### RECORDS FOR THIS EXERCISE
====================
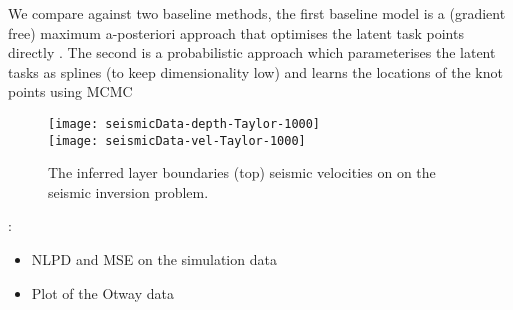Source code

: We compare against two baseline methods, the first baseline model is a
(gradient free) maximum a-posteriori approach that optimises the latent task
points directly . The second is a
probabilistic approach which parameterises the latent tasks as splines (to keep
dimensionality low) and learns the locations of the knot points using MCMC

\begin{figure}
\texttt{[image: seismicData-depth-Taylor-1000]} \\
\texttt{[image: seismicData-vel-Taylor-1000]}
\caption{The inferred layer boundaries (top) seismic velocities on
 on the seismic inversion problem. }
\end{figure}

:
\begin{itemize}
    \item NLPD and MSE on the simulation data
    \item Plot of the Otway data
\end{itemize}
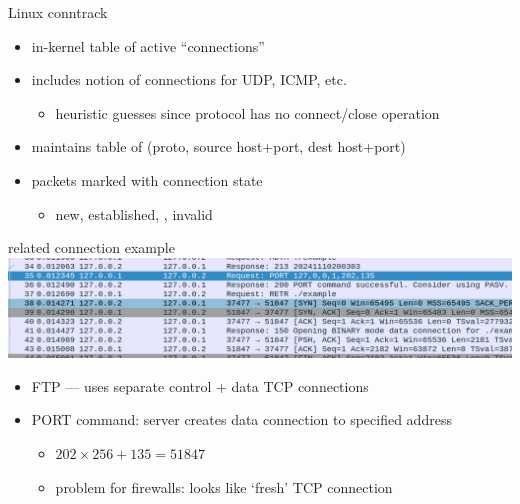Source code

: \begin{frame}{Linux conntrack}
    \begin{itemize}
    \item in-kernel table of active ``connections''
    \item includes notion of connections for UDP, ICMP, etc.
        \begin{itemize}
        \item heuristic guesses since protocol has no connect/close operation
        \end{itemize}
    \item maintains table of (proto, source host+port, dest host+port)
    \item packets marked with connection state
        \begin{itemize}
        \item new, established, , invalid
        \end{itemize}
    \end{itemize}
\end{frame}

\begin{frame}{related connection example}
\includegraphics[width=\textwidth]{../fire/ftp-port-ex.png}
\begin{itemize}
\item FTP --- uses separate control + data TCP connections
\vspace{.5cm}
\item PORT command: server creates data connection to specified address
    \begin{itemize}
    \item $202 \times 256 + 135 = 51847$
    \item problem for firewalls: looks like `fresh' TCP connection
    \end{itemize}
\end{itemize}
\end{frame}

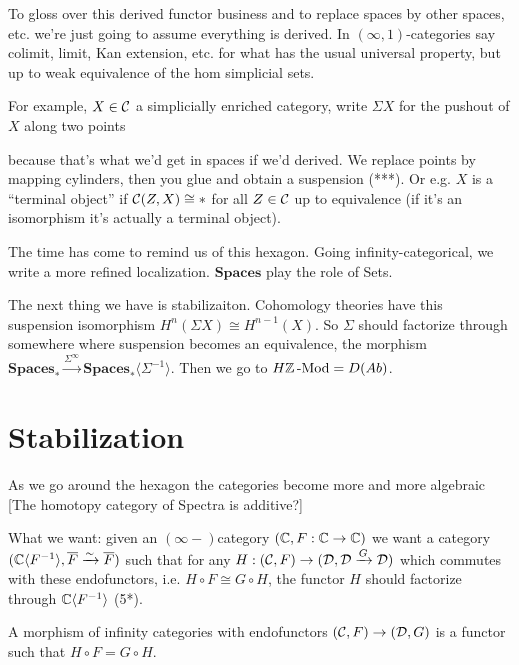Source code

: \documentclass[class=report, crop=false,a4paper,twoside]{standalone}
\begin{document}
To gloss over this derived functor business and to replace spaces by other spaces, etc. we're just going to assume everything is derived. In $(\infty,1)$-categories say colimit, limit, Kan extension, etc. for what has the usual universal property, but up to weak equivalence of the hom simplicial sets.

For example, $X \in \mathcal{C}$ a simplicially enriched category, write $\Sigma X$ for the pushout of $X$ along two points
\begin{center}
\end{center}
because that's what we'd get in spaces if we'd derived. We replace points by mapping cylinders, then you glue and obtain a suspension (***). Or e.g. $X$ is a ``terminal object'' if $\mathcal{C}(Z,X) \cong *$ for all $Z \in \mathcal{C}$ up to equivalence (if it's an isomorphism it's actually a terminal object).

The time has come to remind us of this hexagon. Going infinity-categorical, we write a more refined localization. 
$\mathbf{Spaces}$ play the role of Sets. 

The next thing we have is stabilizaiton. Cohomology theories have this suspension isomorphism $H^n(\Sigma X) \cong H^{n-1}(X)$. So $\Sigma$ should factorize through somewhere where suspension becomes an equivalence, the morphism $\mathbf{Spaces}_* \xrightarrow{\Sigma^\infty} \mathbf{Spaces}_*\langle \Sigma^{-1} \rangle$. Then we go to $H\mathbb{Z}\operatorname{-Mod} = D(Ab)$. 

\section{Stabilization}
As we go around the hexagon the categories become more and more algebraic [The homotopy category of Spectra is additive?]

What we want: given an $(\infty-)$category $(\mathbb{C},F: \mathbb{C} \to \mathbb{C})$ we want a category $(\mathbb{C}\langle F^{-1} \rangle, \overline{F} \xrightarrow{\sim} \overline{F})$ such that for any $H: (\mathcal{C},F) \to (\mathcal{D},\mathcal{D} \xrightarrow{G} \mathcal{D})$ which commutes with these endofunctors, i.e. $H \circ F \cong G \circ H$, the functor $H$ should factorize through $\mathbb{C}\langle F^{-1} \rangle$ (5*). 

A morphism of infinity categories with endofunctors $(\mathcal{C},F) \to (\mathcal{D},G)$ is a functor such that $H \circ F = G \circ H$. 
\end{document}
====================
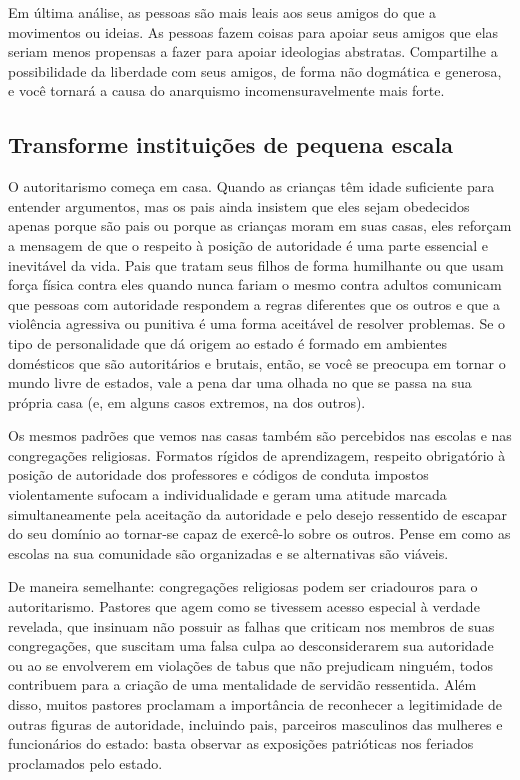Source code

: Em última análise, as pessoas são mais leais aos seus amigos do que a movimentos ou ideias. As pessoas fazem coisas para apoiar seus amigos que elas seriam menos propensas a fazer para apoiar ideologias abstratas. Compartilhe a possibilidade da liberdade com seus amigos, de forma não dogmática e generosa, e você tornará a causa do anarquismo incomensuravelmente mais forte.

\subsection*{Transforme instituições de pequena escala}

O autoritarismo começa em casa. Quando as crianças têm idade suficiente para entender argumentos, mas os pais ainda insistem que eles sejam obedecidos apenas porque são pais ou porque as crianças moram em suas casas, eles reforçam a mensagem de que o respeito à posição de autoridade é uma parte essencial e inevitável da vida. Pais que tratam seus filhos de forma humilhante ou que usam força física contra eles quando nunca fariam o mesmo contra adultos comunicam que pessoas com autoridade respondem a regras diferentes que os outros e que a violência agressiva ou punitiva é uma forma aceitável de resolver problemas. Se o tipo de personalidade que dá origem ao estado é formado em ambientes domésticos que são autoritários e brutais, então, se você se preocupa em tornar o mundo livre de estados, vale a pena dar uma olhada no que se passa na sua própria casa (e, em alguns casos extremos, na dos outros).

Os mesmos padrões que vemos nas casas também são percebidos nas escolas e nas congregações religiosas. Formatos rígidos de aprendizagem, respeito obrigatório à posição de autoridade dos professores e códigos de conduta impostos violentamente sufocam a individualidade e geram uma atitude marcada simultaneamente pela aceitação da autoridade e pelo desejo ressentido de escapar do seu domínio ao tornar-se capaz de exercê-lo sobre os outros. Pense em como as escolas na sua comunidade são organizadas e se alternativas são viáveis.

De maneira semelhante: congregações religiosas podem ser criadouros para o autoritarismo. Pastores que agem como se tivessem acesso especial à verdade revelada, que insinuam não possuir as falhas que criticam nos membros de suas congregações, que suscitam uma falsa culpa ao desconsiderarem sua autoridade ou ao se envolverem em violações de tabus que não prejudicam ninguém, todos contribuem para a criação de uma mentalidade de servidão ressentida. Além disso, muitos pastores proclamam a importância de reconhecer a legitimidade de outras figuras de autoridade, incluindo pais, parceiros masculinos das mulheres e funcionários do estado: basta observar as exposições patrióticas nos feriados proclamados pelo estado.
====================
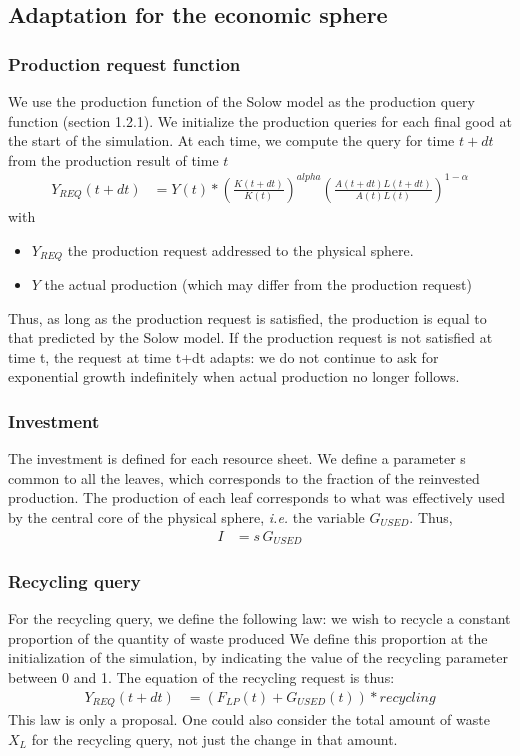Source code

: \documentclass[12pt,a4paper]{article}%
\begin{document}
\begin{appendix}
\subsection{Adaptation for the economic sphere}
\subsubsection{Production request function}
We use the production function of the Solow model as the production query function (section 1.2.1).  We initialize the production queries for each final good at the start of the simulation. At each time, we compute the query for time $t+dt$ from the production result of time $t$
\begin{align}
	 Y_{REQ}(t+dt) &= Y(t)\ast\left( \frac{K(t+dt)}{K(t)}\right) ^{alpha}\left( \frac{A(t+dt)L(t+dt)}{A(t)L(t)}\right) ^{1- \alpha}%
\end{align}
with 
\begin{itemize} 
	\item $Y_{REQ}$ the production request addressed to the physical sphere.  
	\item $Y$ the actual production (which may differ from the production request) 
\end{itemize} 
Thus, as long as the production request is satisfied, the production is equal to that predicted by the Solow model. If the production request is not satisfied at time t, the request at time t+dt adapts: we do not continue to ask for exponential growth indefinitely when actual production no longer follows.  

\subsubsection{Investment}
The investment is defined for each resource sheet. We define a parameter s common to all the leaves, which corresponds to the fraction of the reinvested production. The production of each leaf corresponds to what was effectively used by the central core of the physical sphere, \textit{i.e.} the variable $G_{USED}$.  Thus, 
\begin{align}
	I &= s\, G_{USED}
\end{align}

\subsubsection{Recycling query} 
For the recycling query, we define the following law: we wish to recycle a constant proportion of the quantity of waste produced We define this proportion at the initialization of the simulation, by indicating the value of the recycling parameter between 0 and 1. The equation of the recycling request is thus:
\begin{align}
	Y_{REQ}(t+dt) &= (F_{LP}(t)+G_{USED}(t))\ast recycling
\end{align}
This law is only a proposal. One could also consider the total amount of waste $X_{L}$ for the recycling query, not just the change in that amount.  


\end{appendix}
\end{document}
====================
### TASK BRIEF
Reproduce, word for word and in full, only the lines above that start at the line with "Os mesmos padrões" and run through the line with "De maneira semelhante: congregações", both ends included.

### TASK ANSWER
Os mesmos padrões que vemos nas casas também são percebidos nas escolas e nas congregações religiosas. Formatos rígidos de aprendizagem, respeito obrigatório à posição de autoridade dos professores e códigos de conduta impostos violentamente sufocam a individualidade e geram uma atitude marcada simultaneamente pela aceitação da autoridade e pelo desejo ressentido de escapar do seu domínio ao tornar-se capaz de exercê-lo sobre os outros. Pense em como as escolas na sua comunidade são organizadas e se alternativas são viáveis.

De maneira semelhante: congregações religiosas podem ser criadouros para o autoritarismo. Pastores que agem como se tivessem acesso especial à verdade revelada, que insinuam não possuir as falhas que criticam nos membros de suas congregações, que suscitam uma falsa culpa ao desconsiderarem sua autoridade ou ao se envolverem em violações de tabus que não prejudicam ninguém, todos contribuem para a criação de uma mentalidade de servidão ressentida. Além disso, muitos pastores proclamam a importância de reconhecer a legitimidade de outras figuras de autoridade, incluindo pais, parceiros masculinos das mulheres e funcionários do estado: basta observar as exposições patrióticas nos feriados proclamados pelo estado.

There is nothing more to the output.